Within the data below, tally the lines that contain "less" and state only the total.
──────
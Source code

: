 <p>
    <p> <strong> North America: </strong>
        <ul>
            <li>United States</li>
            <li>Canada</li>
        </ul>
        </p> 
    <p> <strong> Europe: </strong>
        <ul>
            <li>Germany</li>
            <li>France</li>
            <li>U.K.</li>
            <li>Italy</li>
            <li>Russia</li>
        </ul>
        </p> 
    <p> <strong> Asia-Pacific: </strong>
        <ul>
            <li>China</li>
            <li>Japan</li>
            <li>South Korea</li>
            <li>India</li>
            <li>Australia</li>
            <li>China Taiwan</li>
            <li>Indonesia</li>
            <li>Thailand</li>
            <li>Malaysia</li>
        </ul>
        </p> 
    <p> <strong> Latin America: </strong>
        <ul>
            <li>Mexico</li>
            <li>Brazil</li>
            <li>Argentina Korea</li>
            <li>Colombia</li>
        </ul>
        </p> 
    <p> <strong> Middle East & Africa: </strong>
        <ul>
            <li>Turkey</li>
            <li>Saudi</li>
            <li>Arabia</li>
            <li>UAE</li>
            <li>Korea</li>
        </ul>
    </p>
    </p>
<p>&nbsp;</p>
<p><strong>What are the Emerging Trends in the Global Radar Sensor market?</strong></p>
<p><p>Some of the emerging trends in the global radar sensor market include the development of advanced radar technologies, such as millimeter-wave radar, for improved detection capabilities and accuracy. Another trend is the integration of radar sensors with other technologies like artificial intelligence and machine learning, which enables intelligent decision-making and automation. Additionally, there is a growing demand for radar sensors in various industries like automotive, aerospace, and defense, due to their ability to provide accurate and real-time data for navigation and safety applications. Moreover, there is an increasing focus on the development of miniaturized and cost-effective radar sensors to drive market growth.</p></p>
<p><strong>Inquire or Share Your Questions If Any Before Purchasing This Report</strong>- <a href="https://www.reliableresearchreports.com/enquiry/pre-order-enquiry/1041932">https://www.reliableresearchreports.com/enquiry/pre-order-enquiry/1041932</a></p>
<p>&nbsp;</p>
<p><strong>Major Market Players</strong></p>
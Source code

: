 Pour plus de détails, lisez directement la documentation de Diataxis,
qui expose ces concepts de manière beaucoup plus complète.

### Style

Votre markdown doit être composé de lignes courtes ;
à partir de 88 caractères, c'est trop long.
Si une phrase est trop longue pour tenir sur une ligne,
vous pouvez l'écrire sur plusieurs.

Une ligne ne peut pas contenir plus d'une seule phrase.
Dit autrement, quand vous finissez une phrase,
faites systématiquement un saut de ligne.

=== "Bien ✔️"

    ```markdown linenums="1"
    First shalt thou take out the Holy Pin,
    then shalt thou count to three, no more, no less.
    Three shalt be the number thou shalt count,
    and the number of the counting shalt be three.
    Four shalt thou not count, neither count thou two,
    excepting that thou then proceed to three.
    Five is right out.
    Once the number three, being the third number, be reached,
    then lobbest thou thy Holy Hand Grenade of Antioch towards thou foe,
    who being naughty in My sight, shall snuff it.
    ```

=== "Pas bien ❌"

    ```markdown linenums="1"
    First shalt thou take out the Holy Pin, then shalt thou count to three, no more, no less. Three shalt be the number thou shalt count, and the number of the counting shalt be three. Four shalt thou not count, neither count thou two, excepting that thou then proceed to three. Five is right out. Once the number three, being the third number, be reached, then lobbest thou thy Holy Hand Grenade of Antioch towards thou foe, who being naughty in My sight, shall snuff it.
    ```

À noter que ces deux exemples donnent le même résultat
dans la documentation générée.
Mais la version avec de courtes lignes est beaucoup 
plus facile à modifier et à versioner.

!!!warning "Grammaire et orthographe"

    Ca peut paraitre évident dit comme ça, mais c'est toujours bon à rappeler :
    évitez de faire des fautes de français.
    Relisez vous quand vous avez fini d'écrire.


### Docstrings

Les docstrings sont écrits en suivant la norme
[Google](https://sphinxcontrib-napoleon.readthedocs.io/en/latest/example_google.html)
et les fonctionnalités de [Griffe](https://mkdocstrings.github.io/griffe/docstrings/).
──────
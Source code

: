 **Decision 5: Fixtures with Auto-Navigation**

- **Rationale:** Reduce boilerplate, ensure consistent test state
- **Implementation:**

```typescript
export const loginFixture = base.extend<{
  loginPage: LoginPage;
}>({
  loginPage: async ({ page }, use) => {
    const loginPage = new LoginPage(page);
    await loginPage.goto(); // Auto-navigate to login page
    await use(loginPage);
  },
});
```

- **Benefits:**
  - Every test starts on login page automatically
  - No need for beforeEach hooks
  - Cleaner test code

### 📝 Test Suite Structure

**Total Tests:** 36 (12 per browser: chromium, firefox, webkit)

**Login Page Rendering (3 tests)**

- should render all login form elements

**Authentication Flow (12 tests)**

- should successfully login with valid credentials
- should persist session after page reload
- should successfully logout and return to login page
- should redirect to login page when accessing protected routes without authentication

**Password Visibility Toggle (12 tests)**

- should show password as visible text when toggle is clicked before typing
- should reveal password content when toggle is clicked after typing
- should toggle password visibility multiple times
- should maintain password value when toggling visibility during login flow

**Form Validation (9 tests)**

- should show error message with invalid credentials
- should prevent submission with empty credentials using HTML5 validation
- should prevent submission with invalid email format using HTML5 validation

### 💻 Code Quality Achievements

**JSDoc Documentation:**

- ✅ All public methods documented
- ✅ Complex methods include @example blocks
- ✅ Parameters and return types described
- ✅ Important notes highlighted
──────
§ **Reply to the exercise**
2